State how many lines in this listing include the word "resistor", and nothing else.
= Beginning of Section =
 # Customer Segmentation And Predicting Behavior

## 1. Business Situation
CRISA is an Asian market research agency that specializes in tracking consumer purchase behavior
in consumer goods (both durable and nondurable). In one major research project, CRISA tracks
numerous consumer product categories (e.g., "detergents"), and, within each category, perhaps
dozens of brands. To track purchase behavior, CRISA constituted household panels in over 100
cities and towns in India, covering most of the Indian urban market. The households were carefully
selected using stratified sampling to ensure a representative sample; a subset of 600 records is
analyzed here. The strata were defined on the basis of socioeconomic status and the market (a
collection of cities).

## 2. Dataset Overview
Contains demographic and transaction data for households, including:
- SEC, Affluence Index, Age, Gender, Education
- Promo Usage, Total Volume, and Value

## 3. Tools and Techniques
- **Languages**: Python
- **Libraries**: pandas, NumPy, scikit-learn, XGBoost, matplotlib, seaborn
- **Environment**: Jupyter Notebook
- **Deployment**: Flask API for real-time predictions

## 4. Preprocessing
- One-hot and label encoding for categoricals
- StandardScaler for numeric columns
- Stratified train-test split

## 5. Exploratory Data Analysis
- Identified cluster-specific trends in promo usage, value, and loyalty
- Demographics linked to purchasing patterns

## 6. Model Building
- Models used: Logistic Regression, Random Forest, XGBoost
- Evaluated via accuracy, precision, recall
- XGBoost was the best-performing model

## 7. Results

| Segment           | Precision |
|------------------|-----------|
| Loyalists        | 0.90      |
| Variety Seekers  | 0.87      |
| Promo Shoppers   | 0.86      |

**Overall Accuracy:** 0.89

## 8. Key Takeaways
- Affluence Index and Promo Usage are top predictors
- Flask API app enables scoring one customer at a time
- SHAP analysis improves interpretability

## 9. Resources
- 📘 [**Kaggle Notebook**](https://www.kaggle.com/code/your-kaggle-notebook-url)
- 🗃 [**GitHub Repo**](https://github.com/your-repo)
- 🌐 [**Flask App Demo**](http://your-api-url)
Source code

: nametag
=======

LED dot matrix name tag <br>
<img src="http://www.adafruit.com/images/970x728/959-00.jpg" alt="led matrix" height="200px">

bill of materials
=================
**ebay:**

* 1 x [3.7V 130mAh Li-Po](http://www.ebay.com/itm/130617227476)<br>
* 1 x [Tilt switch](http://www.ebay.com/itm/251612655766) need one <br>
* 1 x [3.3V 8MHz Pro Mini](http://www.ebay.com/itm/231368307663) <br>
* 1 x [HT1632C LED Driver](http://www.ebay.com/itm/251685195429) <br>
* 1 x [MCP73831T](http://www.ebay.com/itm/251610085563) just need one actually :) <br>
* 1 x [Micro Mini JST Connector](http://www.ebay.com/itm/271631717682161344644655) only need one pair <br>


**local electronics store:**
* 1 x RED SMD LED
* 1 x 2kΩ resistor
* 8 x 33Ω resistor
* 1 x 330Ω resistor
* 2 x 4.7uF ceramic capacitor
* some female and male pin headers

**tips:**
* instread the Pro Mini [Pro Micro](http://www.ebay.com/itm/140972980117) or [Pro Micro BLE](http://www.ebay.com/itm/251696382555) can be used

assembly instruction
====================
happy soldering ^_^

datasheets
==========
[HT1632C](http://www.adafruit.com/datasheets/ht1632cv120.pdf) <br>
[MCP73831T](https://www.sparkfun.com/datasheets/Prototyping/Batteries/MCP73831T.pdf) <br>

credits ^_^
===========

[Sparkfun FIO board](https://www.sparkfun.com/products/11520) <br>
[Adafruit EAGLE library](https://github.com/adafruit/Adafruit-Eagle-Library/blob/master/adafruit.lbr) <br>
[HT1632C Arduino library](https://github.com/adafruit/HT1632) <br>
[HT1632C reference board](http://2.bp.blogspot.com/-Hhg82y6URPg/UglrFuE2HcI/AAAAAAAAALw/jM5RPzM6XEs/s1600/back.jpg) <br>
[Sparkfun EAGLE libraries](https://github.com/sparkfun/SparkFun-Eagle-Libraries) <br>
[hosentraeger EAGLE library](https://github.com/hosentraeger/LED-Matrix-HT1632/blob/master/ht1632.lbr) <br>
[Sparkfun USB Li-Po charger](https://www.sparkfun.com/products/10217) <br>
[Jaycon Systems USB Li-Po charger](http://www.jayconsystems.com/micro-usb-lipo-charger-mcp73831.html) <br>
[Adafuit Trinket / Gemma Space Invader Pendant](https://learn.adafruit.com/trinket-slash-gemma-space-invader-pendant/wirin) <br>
= End of Section =
*Solved problem*
3